CANNOBIO – Controlli sul Lago Maggiore contro le modifiche irregolari ai propulsori delle imbarcazioni destinate al noleggio. I militari della Sezione Operativa Navale della Guardia di finanza di Cannobio hanno verificato sei motori fuoribordo montati su altrettanti natanti utilizzati da società di locazione.
Gli accertamenti hanno riguardato unità con propulsori fino a 40 cavalli, categoria che consente la conduzione senza patente nautica. Proprio per questa caratteristica, tali motori vengono spesso impiegati sulle barche affidate ai turisti.

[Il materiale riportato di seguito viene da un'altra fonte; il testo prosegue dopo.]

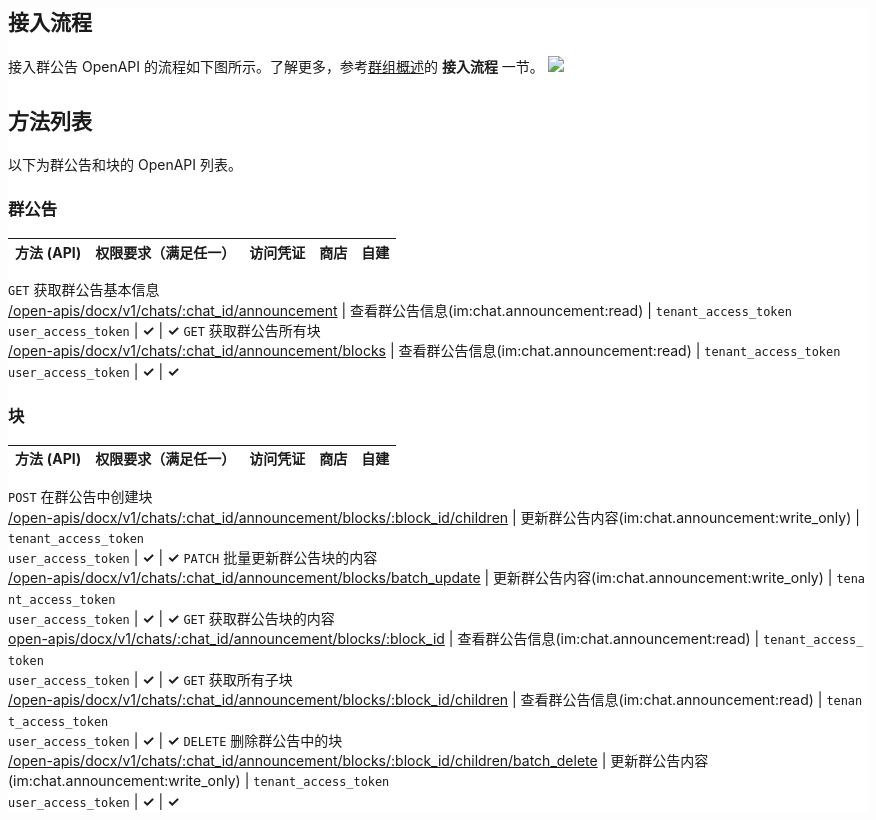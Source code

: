 ## 接入流程

接入群公告 OpenAPI 的流程如下图所示。了解更多，参考[群组概述](https://open.feishu.cn/document/uAjLw4CM/ukTMukTMukTM/group/overview)的 **接入流程** 一节。
![](https://sf3-cn.feishucdn.com/obj/open-platform-opendoc/7e2c712313cbc2da9b298804cbcf94e2_mZ7KWsWpd5.png?height=214&lazyload=true&width=2276)

## 方法列表

以下为群公告和块的 OpenAPI 列表。

### 群公告

<b>方法 (API) | <b>权限要求（满足任一） | <b>访问凭证 | <b>商店 | <b>自建
--- | --- | --- | --- | ---
`GET` 获取群公告基本信息  
[/open-apis/docx/v1/chats/:chat_id/announcement](https://open.feishu.cn/document/ukTMukTMukTM/uUDN04SN0QjL1QDN/document-docx/docx-v1/chat-announcement/get) | 查看群公告信息(im:chat.announcement:read) | `tenant_access_token`  
                `user_access_token` | **✓** | **✓**
`GET` 获取群公告所有块  
[/open-apis/docx/v1/chats/:chat_id/announcement/blocks](https://open.feishu.cn/documentopen-apis/docx/v1/chats/:chat_id/announcement/blocks) | 查看群公告信息(im:chat.announcement:read) | `tenant_access_token`  
                `user_access_token` | **✓** | **✓**

### 块

<b>方法 (API) | <b>权限要求（满足任一） | <b>访问凭证 | <b>商店 | <b>自建
--- | --- | --- | --- | ---
`POST` 在群公告中创建块  
[/open-apis/docx/v1/chats/:chat_id/announcement/blocks/:block_id/children](https://open.feishu.cn/document/ukTMukTMukTM/uUDN04SN0QjL1QDN/document-docx/docx-v1/chat-announcement-block-children/create) | 更新群公告内容(im:chat.announcement:write_only) | `tenant_access_token`  
                `user_access_token` | **✓** | **✓**
`PATCH` 批量更新群公告块的内容  
[/open-apis/docx/v1/chats/:chat_id/announcement/blocks/batch_update](https://open.feishu.cn/document/ukTMukTMukTM/uUDN04SN0QjL1QDN/document-docx/docx-v1/chat-announcement-block/batch_update) | 更新群公告内容(im:chat.announcement:write_only) | `tenant_access_token`  
                `user_access_token` | **✓** | **✓**
`GET` 获取群公告块的内容  
[open-apis/docx/v1/chats/:chat_id/announcement/blocks/:block_id](https://open.feishu.cn/document/ukTMukTMukTM/uUDN04SN0QjL1QDN/document-docx/docx-v1/chat-announcement-block/get) | 查看群公告信息(im:chat.announcement:read) | `tenant_access_token`  
                `user_access_token` | **✓** | **✓**
`GET` 获取所有子块  
[/open-apis/docx/v1/chats/:chat_id/announcement/blocks/:block_id/children](https://open.feishu.cn/document/ukTMukTMukTM/uUDN04SN0QjL1QDN/document-docx/docx-v1/chat-announcement-block-children/get) | 查看群公告信息(im:chat.announcement:read) | `tenant_access_token`  
            `user_access_token` | **✓** | **✓**
`DELETE` 删除群公告中的块  
[/open-apis/docx/v1/chats/:chat_id/announcement/blocks/:block_id/children/batch_delete](https://open.feishu.cn/document/ukTMukTMukTM/uUDN04SN0QjL1QDN/document-docx/docx-v1/chat-announcement-block-children/batch_delete) | 更新群公告内容(im:chat.announcement:write_only) | `tenant_access_token`  
                `user_access_token` | **✓** | **✓**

Le verifiche tecniche hanno evidenziato anomalie su più della metà dei mezzi controllati. Quattro motori “40 cavalli” erano stati modificati per aumentarne illegalmente la potenza, permettendo prestazioni superiori rispetto ai limiti previsti.
Secondo quanto accertato dai finanzieri, le alterazioni strutturali dei propulsori avrebbero potuto compromettere la sicurezza della navigazione. Le imbarcazioni interessate, infatti, vengono frequentemente condotte da persone senza esperienza sul lago e senza una conoscenza adeguata delle regole di navigazione.
Per questo motivo sono stati adottati sequestri amministrativi cautelari su quattro motori fuoribordo e sui relativi natanti, con l’obiettivo di impedirne l’utilizzo fino alla regolarizzazione.
Nei confronti dei responsabili delle società di noleggio e dei privati coinvolti sono state inoltre contestate sanzioni amministrative per oltre 13mila euro, in relazione alle violazioni del Codice della Navigazione, del Codice della Nautica da Diporto e del Codice delle Assicurazioni Private. L’operazione rientra nelle attività della Guardia di finanza per la sicurezza della navigazione e la tutela dell’economia legale.